Il rito del “Ddirrocu” a San Pietro in Guarano (CS).
di Maria Lombardo
Ci siamo quasi il 16 agosto come ogni anno si consumerà a
San Pietro in Guarano nel cosentino un
rito davvero antico. Un bel borgo a 15 km da Cosenza! San Rocco viene festeggiato il 16 agosto di
ogni anno con una solenne processione e questa venerazione della gente trae
origine dalla grande epidemia di colera che colpì la Calabria nella prima metà
dell’Ottocento. Ma cos’è “u Ddirrocu”? secondo quanto scritto da Francesco
Conforti studioso di questo rito – “si riallaccia per molti versi, al
simbolismo dell’esorcismo, alla manifestazione pubblica di una “purificazione”

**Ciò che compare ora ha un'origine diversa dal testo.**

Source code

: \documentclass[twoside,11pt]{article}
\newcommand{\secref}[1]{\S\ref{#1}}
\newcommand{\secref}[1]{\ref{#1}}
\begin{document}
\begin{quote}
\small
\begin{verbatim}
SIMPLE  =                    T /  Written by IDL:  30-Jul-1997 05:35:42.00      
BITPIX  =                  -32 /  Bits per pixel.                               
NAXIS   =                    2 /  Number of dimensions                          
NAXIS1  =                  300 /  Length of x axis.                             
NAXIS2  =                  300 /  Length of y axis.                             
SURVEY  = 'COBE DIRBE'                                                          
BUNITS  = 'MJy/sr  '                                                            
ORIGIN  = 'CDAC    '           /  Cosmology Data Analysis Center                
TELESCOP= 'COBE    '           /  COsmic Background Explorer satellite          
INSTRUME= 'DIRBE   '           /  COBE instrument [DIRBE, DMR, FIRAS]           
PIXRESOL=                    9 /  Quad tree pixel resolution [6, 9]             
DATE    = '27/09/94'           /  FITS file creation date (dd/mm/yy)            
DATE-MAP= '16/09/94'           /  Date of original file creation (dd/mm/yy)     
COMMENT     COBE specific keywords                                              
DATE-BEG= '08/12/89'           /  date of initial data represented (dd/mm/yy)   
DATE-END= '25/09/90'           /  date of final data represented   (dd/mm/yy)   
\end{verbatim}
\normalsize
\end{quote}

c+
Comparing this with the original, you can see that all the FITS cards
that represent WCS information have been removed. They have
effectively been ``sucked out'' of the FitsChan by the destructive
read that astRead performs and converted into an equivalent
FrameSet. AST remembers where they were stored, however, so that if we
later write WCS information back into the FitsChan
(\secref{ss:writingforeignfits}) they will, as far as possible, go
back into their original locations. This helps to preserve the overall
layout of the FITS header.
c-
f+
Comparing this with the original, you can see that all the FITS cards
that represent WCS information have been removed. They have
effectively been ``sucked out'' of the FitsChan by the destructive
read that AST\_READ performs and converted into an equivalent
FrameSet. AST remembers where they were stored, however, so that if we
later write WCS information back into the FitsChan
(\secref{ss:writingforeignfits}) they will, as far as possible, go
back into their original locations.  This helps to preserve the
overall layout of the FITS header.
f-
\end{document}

riguardante il “male” inteso come “spirito maligno” e, anche, come “malattie devastatrici
e mortali” quali peste, colera e meningiti”. Un rito minuzioso che si svolge
dopo novena e processione, il comitato civico tramite la questua raccoglie a questo scopo
cibo – soprattutto forme di formaggio e derivati di suino che servono sia per
il banchetto collettivo che per un asta per raccogliere altri fondi – e denaro.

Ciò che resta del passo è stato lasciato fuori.